Shy Men Dance: Mantovani E Sua Orchestra: "Swedish Rhapsody"

If Ikea had been a multi-nation-occupying huge corporation in 1953, and you called them and were put on hold, this song is exactly what you would hear when waiting to discuss your problem. Jaunty, vivid, lively and everchanging, "Swedish Rhapsody" conjures up people dancing and eating salmon and potatoes and celebrating the wonders of good cheap home furnishings. It is almost oppressively happy, very hummable and makes for a perhaps misleading introduction to Swedish pop - but then, as far as I can gather, this is music to get drunk and dance to on midsummer's night, when the sun is out and stays out until late.

That said, let me turn to Mantovani for a moment. When I first saw that I had to write about him, I immediately thought of…someone non-musical, though also an Italian. A man who lived over a thousand years before the extremely successful and yet shy Venetian, who moved when he was a boy with his family to England. This non-musician was also shy, also a hard taskmaster (on himself) and was probably just as popular in his time…

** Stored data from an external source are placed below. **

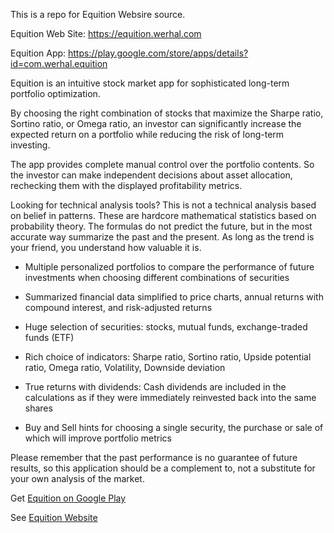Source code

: This is a repo for Equition Websire source.

Equition Web Site: https://equition.werhal.com

Equition App: https://play.google.com/store/apps/details?id=com.werhal.equition

Equition is an intuitive stock market app for sophisticated long-term portfolio optimization.

By choosing the right combination of stocks that maximize the Sharpe ratio, Sortino ratio, or Оmega ratio, an investor can significantly increase the expected return on a portfolio while reducing the risk of long-term investing.

The app provides complete manual control over the portfolio contents. So the investor can make independent decisions about asset allocation, rechecking them with the displayed profitability metrics.

Looking for technical analysis tools? This is not a technical analysis based on belief in patterns. These are hardcore mathematical statistics based on probability theory. The formulas do not predict the future, but in the most accurate way summarize the past and the present. As long as the trend is your friend, you understand how valuable it is.

* Multiple personalized portfolios to compare the performance of future investments when choosing different combinations of securities

* Summarized financial data simplified to price charts, annual returns with compound interest, and risk-adjusted returns

* Huge selection of securities: stocks, mutual funds, exchange-traded funds (ETF)

* Rich choice of indicators: Sharpe ratio, Sortino ratio, Upside potential ratio, Оmega ratio, Volatility, Downside deviation

* True returns with dividends: Cash dividends are included in the calculations as if they were immediately reinvested back into the same shares

* Buy and Sell hints for choosing a single security, the purchase or sale of which will improve portfolio metrics

Please remember that the past performance is no guarantee of future results, so this application should be a complement to, not a substitute for your own analysis of the market.

Get [Equition on Google Play](https://play.google.com/store/apps/details?id=com.werhal.equition "Equition app for Android")

See [Equition Website](https://equition.werhal.com "Equition app for Android")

…I am speaking, of course, of Virgil. He was born in Mantua, and therefore is also a ‘mantovanian’ (please correct me if I am wrong!) In Virgil’s writing there is elegance, feeling, and a certain bread-and-wine gusto that makes for a positively cinematic impact (if you get a good translation of The Aeneid). Mantovani strikes me as the same way – give him a good tune and he will make the most of it, giving it his full concentration (just as Virgil wrote only two or three lines per day, making sure they were just right). Virgil’s epic gave Rome a sense of history and purpose; Mantovani’s music helped people with their morale, gave them a picture of somewhere else (the exotic Sweden). There is nothing cold or forbidding here, with the woodwinds, strings and accordion – it is as hearty as feasts were in Virgil’s own time, feasts of ordinary people on special days, when they drank wine and danced around their own good and affordably-priced tables and chairs.


mike said...

This is the first Number Two that I recognise, although goodness knows from where. "Family Favourites" on the Light Programme when I was little, maybe? Maybe I'm just in a particularly good mood this afternoon, but this is delightful!

wichita lineman said...

I remember Ray Moore playing this on his early morning Radio 2 show as late as the mid eighties! I'd perform any number of desperate acts to write a tune this catchy, simple, and uplifting. Do you think Mantovani was getting Sweden and Switzerland confused?